▶ SUPPLIED ENTRIES:
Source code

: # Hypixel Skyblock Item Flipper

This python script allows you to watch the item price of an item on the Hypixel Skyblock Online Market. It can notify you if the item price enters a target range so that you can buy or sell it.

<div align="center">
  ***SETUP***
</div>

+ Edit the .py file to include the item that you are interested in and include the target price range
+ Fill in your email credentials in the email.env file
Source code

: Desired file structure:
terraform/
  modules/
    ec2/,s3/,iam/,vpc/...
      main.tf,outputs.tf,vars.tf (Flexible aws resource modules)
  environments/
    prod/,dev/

▶ TASK PROMPT: Write out exactly the final stretch of the listing above, beginning at the line that contains "ec2/,s3/,iam/,vpc/..." and ending at its last line, with nothing added.

▶ EXERCISE SOLUTION:
    ec2/,s3/,iam/,vpc/...
      main.tf,outputs.tf,vars.tf (Flexible aws resource modules)
  environments/
    prod/,dev/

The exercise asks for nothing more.